Indiana’s ban followed political firestorms surrounding a 10-year-old rape victim who traveled to the state from neighboring Ohio to terminate her pregnancy. The case drew widespread attention when an Indianapolis doctor said the child had come to Indiana because of Ohio’s ban on the “fetal heartbeat.”

An Ohio judge has temporarily blocked that state law, saying he will allow abortions up to 20 weeks gestation until after a court hearing scheduled for Oct. 7.

With Indiana now on hold, 12 Republican-led states have bans on abortion at any stage of pregnancy. In Wisconsin, clinics have halted abortions due to litigation over whether an 1849 ban is in effect. Georgia bans abortions as soon as fetal heart activity can be detected, and Florida and Utah have bans that take effect after 15 and 18 weeks of gestation, respectively.

The Indiana ban replaced state laws that outlawed abortions after 20 weeks of pregnancy and severely restricted them after 13 weeks. The ban includes exceptions allowing abortions in cases of rape and incest before 10 weeks after conception; to protect the life and physical health of the mother; and when a fetus is diagnosed with a fatal abnormality.

The American Civil Liberties Union of Indiana, which represents abortion clinics, filed the lawsuit Aug. 31, arguing the ban would “ban the vast majority of abortions in Indiana and, as such, have devastating and irreparable effects on plaintiffs and what.” more importantly, their patients and customers.”

Indiana ACLU legal director Ken Falk pointed to the state constitution’s declaration of rights, including “life, liberty and the pursuit of happiness,” as he argued before the judge Monday that they have a right to privacy and decisions about it includes whether it does have children.

The attorney general’s office said the court should uphold the ban because the arguments against it are based on a “novel, unwritten, historically unsupported abortion right” in the state constitution.

“The text of the Constitution makes no mention of abortion, and Indiana has prohibited or heavily regulated abortion by law since 1835 — before, during, and after the time when the Indiana Constitution of 1851 was drafted, debated, and ratified,” the bureau said in a court filing.

The question of whether the Indiana Constitution protects abortion rights is undecided.

A 2004 state appeals court ruling says privacy is a core value of the state constitution that extends to all residents, including women seeking an abortion. But the Indiana Supreme Court later overturned that ruling without addressing whether the state constitution contained such a right.

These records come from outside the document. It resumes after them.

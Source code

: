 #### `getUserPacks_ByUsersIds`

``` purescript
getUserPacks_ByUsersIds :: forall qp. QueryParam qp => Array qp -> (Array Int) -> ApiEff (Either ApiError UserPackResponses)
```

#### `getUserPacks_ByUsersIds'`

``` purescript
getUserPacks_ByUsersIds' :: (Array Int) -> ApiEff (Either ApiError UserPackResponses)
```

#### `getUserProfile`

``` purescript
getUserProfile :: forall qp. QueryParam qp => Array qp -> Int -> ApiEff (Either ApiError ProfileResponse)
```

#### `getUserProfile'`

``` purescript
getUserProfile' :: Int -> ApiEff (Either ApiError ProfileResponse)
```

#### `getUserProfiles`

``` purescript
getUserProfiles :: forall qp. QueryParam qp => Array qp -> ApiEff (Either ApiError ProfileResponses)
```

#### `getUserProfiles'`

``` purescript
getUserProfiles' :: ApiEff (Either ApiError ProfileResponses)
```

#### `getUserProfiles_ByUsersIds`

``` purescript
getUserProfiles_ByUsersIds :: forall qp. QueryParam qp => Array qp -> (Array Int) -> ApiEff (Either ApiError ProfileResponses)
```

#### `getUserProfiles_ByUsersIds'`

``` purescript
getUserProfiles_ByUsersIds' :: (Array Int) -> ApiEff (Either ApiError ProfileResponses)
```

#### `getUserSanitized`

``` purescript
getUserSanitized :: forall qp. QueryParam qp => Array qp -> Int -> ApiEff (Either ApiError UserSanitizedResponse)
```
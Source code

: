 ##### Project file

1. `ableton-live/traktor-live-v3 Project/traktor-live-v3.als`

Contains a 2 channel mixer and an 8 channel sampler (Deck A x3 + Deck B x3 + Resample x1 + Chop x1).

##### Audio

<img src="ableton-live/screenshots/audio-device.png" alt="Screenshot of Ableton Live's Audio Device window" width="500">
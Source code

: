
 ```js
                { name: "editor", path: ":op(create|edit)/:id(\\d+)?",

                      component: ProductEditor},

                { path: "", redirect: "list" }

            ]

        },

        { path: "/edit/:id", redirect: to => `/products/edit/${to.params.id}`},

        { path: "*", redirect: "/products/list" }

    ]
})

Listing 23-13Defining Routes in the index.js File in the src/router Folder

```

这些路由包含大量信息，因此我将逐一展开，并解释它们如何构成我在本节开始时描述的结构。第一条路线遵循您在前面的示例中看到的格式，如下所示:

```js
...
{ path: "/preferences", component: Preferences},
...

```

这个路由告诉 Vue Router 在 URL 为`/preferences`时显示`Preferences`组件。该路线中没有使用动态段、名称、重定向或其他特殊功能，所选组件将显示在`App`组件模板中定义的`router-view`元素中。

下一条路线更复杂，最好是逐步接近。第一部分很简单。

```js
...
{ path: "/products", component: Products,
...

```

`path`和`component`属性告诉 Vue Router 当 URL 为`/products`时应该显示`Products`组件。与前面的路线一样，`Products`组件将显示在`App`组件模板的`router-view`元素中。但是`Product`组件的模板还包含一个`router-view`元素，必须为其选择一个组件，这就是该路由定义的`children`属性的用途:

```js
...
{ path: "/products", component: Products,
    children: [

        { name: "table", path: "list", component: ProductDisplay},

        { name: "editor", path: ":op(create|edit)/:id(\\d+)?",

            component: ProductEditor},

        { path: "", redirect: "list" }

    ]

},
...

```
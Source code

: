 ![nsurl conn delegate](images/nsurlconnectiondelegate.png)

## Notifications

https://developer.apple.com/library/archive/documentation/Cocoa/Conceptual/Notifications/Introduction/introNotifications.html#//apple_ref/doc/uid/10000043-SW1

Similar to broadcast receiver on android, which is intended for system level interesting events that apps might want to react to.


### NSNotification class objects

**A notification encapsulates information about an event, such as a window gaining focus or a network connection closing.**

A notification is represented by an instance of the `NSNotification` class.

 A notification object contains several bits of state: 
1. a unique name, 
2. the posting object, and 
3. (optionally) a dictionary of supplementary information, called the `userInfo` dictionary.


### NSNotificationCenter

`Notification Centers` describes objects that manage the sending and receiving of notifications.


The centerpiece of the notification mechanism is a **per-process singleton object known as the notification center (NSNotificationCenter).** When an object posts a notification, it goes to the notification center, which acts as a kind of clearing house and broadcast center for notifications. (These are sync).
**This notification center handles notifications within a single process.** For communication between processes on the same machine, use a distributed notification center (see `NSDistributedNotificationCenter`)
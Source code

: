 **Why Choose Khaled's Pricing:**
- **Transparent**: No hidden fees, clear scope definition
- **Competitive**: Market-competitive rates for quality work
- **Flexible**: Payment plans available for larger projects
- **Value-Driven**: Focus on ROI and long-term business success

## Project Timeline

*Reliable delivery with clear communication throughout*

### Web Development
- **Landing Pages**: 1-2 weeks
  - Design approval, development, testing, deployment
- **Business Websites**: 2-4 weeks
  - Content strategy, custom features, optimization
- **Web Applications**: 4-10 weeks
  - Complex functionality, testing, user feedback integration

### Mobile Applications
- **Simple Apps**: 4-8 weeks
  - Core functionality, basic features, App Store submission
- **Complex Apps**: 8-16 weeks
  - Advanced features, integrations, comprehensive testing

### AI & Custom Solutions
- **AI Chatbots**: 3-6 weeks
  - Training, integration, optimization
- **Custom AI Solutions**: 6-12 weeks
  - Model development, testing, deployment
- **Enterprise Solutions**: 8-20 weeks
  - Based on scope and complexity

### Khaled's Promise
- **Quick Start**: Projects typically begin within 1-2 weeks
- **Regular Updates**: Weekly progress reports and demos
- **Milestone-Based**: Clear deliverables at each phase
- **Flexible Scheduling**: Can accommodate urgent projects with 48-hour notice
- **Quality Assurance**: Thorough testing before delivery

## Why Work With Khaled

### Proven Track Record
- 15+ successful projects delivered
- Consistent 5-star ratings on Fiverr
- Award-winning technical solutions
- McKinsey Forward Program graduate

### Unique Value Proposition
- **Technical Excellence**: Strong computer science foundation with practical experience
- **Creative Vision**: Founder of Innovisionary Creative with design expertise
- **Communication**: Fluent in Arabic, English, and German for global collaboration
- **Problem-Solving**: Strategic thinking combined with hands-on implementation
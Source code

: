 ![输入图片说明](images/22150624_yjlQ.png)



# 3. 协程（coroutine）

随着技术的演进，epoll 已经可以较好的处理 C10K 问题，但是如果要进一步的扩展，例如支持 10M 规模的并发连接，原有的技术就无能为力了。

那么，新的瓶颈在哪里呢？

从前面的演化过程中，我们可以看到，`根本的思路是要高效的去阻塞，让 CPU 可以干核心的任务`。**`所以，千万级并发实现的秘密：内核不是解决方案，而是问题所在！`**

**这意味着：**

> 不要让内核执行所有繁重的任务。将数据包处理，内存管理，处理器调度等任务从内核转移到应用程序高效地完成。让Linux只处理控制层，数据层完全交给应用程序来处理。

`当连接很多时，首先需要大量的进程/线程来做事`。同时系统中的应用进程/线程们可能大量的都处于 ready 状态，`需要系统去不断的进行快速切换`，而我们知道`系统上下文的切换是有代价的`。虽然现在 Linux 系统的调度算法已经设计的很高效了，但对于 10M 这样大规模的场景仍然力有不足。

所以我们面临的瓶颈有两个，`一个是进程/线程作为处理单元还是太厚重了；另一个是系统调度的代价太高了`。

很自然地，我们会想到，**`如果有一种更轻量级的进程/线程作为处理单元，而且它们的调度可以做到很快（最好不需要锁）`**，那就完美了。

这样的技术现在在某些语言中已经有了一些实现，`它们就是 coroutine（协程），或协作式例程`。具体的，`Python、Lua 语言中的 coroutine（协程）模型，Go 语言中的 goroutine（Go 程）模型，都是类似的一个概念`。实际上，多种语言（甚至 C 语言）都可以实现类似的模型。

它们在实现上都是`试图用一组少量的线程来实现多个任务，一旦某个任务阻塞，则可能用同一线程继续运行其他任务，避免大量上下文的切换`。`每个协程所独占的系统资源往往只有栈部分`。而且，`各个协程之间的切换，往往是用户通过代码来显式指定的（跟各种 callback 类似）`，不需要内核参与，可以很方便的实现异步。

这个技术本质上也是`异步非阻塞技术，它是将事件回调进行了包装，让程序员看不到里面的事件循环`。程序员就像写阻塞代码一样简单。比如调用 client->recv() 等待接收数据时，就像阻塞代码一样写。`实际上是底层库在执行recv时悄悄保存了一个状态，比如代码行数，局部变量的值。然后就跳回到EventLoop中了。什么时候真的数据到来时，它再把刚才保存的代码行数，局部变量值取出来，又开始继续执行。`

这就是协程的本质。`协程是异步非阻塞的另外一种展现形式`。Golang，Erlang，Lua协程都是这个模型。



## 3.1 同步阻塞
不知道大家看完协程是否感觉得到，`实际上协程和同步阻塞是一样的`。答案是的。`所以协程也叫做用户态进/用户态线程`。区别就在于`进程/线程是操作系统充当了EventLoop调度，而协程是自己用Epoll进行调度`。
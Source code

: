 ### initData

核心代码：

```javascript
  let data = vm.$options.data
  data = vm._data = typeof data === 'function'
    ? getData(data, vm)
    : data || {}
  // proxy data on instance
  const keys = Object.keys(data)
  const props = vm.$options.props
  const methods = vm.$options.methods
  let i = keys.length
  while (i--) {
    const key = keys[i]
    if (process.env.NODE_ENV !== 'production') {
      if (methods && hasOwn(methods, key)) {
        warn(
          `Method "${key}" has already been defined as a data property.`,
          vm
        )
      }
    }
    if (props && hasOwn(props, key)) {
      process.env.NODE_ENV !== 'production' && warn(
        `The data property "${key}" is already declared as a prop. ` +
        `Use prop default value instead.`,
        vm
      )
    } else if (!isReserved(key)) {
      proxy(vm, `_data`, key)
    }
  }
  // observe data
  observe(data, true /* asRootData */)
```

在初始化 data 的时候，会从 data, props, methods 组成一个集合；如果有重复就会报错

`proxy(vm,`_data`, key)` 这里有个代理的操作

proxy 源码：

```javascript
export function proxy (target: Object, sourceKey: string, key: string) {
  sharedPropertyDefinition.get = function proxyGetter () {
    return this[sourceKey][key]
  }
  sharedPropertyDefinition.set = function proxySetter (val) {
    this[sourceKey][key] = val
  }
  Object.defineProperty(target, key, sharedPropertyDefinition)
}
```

Hanlon, a Republican who was first elected a judge in the rural district of Southern Indiana in 2014, wrote that the Indiana Constitution was “more explicit in affirming individual rights and limiting legislative powers to intrude on personal matters” than the Indiana Constitution US Constitution.

“There is a reasonable likelihood that decisions about family planning, including decisions about whether to carry a pregnancy to term,” are protected by the state constitution, Hanlon wrote.

Planned Parenthood and other abortion clinic operators involved in the lawsuit said in a statement that they are “grateful that the court has provided much-needed relief to patients, customers and providers, but this fight is far from over.”